Transcribe every record without leaving anything out or changing a word.
-----
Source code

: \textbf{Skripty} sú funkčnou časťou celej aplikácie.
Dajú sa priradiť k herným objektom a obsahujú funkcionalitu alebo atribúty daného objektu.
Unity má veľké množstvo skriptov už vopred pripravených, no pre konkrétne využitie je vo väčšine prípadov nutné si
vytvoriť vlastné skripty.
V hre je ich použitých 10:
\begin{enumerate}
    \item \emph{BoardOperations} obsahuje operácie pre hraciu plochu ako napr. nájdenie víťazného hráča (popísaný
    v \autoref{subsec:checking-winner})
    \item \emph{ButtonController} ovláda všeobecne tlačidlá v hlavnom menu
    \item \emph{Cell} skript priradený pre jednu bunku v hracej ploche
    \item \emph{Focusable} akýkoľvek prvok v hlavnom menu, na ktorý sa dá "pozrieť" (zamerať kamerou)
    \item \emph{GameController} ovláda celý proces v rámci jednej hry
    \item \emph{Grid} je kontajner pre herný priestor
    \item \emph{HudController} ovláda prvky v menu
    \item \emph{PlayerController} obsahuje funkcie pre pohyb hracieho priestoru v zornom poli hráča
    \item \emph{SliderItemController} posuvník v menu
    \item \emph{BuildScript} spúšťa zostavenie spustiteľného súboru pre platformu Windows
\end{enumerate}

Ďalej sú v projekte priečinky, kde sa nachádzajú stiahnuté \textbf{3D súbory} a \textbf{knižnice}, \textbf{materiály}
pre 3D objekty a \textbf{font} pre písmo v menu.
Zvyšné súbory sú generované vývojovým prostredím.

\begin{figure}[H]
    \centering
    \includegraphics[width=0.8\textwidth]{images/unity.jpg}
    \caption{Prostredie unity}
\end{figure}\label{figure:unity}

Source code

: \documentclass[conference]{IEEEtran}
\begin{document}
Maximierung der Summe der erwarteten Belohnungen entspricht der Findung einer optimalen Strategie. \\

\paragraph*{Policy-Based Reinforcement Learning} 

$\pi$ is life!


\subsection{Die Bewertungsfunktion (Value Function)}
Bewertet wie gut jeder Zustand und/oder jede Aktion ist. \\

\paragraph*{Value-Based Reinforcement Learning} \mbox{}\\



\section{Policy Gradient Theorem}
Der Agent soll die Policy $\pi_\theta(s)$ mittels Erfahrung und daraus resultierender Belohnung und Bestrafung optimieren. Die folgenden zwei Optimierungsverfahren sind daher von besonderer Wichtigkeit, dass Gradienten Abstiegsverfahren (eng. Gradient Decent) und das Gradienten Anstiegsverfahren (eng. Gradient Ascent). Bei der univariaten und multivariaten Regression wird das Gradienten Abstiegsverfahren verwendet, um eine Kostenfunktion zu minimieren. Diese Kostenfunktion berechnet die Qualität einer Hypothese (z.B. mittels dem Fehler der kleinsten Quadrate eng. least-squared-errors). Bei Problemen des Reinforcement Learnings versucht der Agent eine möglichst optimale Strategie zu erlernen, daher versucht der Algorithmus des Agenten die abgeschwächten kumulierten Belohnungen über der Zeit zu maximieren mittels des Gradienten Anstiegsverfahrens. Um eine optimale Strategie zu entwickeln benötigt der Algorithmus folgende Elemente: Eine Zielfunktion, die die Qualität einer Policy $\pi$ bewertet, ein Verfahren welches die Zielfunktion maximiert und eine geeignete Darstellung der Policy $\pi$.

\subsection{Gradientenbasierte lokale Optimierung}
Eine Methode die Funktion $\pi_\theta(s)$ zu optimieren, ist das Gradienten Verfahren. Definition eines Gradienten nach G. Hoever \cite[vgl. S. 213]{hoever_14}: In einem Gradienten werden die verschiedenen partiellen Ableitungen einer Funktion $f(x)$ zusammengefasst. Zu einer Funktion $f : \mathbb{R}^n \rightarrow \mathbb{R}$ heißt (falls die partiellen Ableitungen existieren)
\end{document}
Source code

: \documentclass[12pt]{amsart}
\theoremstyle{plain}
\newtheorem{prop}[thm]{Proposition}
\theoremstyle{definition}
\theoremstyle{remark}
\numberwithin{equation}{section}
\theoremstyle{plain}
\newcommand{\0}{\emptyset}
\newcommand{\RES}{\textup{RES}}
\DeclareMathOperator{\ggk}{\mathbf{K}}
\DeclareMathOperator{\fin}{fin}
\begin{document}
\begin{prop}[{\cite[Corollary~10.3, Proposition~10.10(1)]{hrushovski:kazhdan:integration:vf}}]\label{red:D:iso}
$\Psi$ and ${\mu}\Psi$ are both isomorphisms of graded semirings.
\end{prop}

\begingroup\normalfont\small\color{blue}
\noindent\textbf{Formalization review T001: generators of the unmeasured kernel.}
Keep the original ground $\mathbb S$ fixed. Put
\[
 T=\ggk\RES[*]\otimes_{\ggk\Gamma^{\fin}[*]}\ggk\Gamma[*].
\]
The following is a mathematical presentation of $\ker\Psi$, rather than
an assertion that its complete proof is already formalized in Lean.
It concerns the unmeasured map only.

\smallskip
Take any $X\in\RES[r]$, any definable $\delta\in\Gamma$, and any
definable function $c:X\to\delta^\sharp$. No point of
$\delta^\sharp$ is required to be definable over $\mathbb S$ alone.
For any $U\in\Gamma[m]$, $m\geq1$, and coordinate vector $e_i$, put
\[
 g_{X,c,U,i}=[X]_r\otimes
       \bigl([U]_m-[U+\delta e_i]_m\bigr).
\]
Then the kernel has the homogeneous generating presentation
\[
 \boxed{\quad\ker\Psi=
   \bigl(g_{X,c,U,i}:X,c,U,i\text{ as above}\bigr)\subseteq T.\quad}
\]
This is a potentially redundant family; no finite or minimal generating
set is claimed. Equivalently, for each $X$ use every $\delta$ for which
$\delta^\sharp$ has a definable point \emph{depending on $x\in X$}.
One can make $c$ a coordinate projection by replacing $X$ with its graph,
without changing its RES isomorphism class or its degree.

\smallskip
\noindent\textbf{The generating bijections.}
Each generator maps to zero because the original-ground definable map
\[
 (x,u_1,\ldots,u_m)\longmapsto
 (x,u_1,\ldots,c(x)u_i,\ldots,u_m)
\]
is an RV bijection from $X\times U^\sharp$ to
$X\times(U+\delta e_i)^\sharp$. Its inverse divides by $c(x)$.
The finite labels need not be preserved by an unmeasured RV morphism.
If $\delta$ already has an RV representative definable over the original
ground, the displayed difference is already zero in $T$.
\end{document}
-----
EXERCISE ANSWER »
Source code

: \textbf{Skripty} sú funkčnou časťou celej aplikácie.
Dajú sa priradiť k herným objektom a obsahujú funkcionalitu alebo atribúty daného objektu.
Unity má veľké množstvo skriptov už vopred pripravených, no pre konkrétne využitie je vo väčšine prípadov nutné si
vytvoriť vlastné skripty.
V hre je ich použitých 10:
\begin{enumerate}
    \item \emph{BoardOperations} obsahuje operácie pre hraciu plochu ako napr. nájdenie víťazného hráča (popísaný
    v \autoref{subsec:checking-winner})
    \item \emph{ButtonController} ovláda všeobecne tlačidlá v hlavnom menu
    \item \emph{Cell} skript priradený pre jednu bunku v hracej ploche
    \item \emph{Focusable} akýkoľvek prvok v hlavnom menu, na ktorý sa dá "pozrieť" (zamerať kamerou)
    \item \emph{GameController} ovláda celý proces v rámci jednej hry
    \item \emph{Grid} je kontajner pre herný priestor
    \item \emph{HudController} ovláda prvky v menu
    \item \emph{PlayerController} obsahuje funkcie pre pohyb hracieho priestoru v zornom poli hráča
    \item \emph{SliderItemController} posuvník v menu
    \item \emph{BuildScript} spúšťa zostavenie spustiteľného súboru pre platformu Windows
\end{enumerate}

Ďalej sú v projekte priečinky, kde sa nachádzajú stiahnuté \textbf{3D súbory} a \textbf{knižnice}, \textbf{materiály}
pre 3D objekty a \textbf{font} pre písmo v menu.
Zvyšné súbory sú generované vývojovým prostredím.

\begin{figure}[H]
    \centering
    \includegraphics[width=0.8\textwidth]{images/unity.jpg}
    \caption{Prostredie unity}
\end{figure}\label{figure:unity}

Source code

: \documentclass[conference]{IEEEtran}
\begin{document}
Maximierung der Summe der erwarteten Belohnungen entspricht der Findung einer optimalen Strategie. \\

\paragraph*{Policy-Based Reinforcement Learning} 

$\pi$ is life!


\subsection{Die Bewertungsfunktion (Value Function)}
Bewertet wie gut jeder Zustand und/oder jede Aktion ist. \\

\paragraph*{Value-Based Reinforcement Learning} \mbox{}\\



\section{Policy Gradient Theorem}
Der Agent soll die Policy $\pi_\theta(s)$ mittels Erfahrung und daraus resultierender Belohnung und Bestrafung optimieren. Die folgenden zwei Optimierungsverfahren sind daher von besonderer Wichtigkeit, dass Gradienten Abstiegsverfahren (eng. Gradient Decent) und das Gradienten Anstiegsverfahren (eng. Gradient Ascent). Bei der univariaten und multivariaten Regression wird das Gradienten Abstiegsverfahren verwendet, um eine Kostenfunktion zu minimieren. Diese Kostenfunktion berechnet die Qualität einer Hypothese (z.B. mittels dem Fehler der kleinsten Quadrate eng. least-squared-errors). Bei Problemen des Reinforcement Learnings versucht der Agent eine möglichst optimale Strategie zu erlernen, daher versucht der Algorithmus des Agenten die abgeschwächten kumulierten Belohnungen über der Zeit zu maximieren mittels des Gradienten Anstiegsverfahrens. Um eine optimale Strategie zu entwickeln benötigt der Algorithmus folgende Elemente: Eine Zielfunktion, die die Qualität einer Policy $\pi$ bewertet, ein Verfahren welches die Zielfunktion maximiert und eine geeignete Darstellung der Policy $\pi$.

\subsection{Gradientenbasierte lokale Optimierung}
Eine Methode die Funktion $\pi_\theta(s)$ zu optimieren, ist das Gradienten Verfahren. Definition eines Gradienten nach G. Hoever \cite[vgl. S. 213]{hoever_14}: In einem Gradienten werden die verschiedenen partiellen Ableitungen einer Funktion $f(x)$ zusammengefasst. Zu einer Funktion $f : \mathbb{R}^n \rightarrow \mathbb{R}$ heißt (falls die partiellen Ableitungen existieren)
\end{document}
Source code

: \documentclass[12pt]{amsart}
\theoremstyle{plain}
\newtheorem{prop}[thm]{Proposition}
\theoremstyle{definition}
\theoremstyle{remark}
\numberwithin{equation}{section}
\theoremstyle{plain}
\newcommand{\0}{\emptyset}
\newcommand{\RES}{\textup{RES}}
\DeclareMathOperator{\ggk}{\mathbf{K}}
\DeclareMathOperator{\fin}{fin}
\begin{document}
\begin{prop}[{\cite[Corollary~10.3, Proposition~10.10(1)]{hrushovski:kazhdan:integration:vf}}]\label{red:D:iso}
$\Psi$ and ${\mu}\Psi$ are both isomorphisms of graded semirings.
\end{prop}

\begingroup\normalfont\small\color{blue}
\noindent\textbf{Formalization review T001: generators of the unmeasured kernel.}
Keep the original ground $\mathbb S$ fixed. Put
\[
 T=\ggk\RES[*]\otimes_{\ggk\Gamma^{\fin}[*]}\ggk\Gamma[*].
\]
The following is a mathematical presentation of $\ker\Psi$, rather than
an assertion that its complete proof is already formalized in Lean.
It concerns the unmeasured map only.

\smallskip
Take any $X\in\RES[r]$, any definable $\delta\in\Gamma$, and any
definable function $c:X\to\delta^\sharp$. No point of
$\delta^\sharp$ is required to be definable over $\mathbb S$ alone.
For any $U\in\Gamma[m]$, $m\geq1$, and coordinate vector $e_i$, put
\[
 g_{X,c,U,i}=[X]_r\otimes
       \bigl([U]_m-[U+\delta e_i]_m\bigr).
\]
Then the kernel has the homogeneous generating presentation
\[
 \boxed{\quad\ker\Psi=
   \bigl(g_{X,c,U,i}:X,c,U,i\text{ as above}\bigr)\subseteq T.\quad}
\]
This is a potentially redundant family; no finite or minimal generating
set is claimed. Equivalently, for each $X$ use every $\delta$ for which
$\delta^\sharp$ has a definable point \emph{depending on $x\in X$}.
One can make $c$ a coordinate projection by replacing $X$ with its graph,
without changing its RES isomorphism class or its degree.

\smallskip
\noindent\textbf{The generating bijections.}
Each generator maps to zero because the original-ground definable map
\[
 (x,u_1,\ldots,u_m)\longmapsto
 (x,u_1,\ldots,c(x)u_i,\ldots,u_m)
\]
is an RV bijection from $X\times U^\sharp$ to
$X\times(U+\delta e_i)^\sharp$. Its inverse divides by $c(x)$.
The finite labels need not be preserved by an unmeasured RV morphism.
If $\delta$ already has an RV representative definable over the original
ground, the displayed difference is already zero in $T$.
\end{document}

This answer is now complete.